### Exercise instructions
From the material below, copy each line that holds the word "containers".

### Records for the task
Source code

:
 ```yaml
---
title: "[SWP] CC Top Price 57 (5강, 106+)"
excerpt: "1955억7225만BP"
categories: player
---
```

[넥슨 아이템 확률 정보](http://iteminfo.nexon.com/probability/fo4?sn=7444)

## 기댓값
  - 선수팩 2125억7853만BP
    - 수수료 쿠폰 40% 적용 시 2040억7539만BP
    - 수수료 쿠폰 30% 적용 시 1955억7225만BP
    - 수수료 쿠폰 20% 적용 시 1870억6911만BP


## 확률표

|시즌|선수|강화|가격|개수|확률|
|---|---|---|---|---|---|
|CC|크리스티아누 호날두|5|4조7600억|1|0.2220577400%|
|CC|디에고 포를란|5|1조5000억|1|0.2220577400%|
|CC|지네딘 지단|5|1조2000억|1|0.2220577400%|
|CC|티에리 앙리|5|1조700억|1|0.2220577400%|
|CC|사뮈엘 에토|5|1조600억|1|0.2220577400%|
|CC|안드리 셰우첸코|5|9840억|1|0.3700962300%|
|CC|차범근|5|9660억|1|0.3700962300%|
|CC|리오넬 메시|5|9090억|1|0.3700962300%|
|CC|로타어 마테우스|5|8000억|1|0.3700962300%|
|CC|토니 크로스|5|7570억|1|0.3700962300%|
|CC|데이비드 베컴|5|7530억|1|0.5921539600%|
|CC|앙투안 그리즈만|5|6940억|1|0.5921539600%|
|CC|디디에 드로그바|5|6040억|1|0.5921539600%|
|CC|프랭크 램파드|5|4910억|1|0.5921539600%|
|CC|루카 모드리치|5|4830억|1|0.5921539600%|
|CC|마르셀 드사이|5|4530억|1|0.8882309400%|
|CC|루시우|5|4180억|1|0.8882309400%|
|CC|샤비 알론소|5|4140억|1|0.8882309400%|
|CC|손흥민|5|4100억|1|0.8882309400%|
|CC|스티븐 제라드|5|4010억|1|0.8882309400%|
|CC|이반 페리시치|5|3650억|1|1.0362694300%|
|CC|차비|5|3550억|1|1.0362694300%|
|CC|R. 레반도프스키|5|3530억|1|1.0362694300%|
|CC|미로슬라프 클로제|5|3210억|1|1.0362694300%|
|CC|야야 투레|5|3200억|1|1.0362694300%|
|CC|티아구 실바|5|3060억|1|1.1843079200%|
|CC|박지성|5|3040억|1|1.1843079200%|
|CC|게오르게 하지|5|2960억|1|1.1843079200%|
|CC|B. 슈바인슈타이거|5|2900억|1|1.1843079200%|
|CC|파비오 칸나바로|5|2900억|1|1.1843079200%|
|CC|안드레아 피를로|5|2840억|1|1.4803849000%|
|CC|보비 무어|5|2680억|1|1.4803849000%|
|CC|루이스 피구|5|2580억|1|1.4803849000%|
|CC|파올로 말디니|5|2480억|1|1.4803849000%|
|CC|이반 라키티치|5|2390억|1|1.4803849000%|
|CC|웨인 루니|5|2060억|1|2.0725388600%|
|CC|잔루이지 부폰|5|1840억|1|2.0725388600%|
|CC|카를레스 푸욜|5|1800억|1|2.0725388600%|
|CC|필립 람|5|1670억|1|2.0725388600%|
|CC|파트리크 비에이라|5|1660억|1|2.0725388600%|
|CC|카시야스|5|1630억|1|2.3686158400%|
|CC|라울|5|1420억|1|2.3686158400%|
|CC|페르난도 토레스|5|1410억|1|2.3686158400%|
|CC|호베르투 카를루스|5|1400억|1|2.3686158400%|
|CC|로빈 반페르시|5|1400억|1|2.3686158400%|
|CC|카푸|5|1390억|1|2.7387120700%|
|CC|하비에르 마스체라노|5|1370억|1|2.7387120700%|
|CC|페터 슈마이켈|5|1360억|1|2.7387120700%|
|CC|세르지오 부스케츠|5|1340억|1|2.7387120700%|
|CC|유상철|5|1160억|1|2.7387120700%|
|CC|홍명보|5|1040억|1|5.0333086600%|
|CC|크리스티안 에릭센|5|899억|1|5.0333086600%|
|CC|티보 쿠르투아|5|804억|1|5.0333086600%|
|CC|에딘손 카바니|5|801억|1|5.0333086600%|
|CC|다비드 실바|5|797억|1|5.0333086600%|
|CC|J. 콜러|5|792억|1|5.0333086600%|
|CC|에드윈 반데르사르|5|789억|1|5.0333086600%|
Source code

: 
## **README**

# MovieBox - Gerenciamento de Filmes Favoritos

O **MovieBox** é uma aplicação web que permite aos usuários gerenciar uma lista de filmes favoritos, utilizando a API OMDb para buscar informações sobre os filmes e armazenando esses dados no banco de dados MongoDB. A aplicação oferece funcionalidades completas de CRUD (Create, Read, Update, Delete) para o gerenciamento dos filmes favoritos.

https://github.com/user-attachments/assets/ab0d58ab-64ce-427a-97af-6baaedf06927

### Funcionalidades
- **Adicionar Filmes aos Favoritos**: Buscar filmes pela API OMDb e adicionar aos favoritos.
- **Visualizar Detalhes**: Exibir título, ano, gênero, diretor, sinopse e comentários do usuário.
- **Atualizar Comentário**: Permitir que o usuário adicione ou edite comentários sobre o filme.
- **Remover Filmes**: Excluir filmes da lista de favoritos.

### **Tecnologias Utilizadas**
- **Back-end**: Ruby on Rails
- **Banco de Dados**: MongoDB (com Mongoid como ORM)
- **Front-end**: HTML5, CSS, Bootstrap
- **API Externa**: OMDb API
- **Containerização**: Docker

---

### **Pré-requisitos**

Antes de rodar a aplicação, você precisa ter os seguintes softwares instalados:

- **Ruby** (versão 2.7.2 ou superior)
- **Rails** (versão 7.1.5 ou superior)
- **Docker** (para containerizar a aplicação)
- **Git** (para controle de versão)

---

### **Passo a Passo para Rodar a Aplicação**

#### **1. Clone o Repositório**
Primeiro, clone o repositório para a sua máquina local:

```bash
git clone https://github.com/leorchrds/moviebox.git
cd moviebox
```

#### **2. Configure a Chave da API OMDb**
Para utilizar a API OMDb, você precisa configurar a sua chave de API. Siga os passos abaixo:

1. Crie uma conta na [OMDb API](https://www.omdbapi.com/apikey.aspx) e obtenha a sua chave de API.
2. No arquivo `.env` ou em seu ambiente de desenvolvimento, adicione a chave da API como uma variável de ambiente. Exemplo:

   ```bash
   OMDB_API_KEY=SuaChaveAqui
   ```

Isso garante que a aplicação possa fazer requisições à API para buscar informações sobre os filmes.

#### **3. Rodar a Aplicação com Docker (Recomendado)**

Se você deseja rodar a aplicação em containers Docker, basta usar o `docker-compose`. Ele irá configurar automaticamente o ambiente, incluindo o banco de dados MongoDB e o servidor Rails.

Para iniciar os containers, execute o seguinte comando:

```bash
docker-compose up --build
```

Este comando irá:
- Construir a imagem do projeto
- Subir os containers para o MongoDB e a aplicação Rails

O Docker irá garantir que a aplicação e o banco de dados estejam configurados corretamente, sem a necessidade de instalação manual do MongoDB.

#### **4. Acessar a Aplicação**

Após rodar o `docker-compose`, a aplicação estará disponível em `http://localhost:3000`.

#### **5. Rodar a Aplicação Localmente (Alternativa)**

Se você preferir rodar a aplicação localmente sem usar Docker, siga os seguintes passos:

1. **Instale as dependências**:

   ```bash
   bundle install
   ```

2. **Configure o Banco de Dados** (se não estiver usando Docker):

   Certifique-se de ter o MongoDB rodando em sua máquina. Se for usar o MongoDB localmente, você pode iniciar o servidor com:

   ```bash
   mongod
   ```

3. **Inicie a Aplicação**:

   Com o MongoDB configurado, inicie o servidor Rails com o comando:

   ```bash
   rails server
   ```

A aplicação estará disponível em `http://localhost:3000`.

### Written response
Se você deseja rodar a aplicação em containers Docker, basta usar o `docker-compose`. Ele irá configurar automaticamente o ambiente, incluindo o banco de dados MongoDB e o servidor Rails.
Para iniciar os containers, execute o seguinte comando:
- Subir os containers para o MongoDB e a aplicação Rails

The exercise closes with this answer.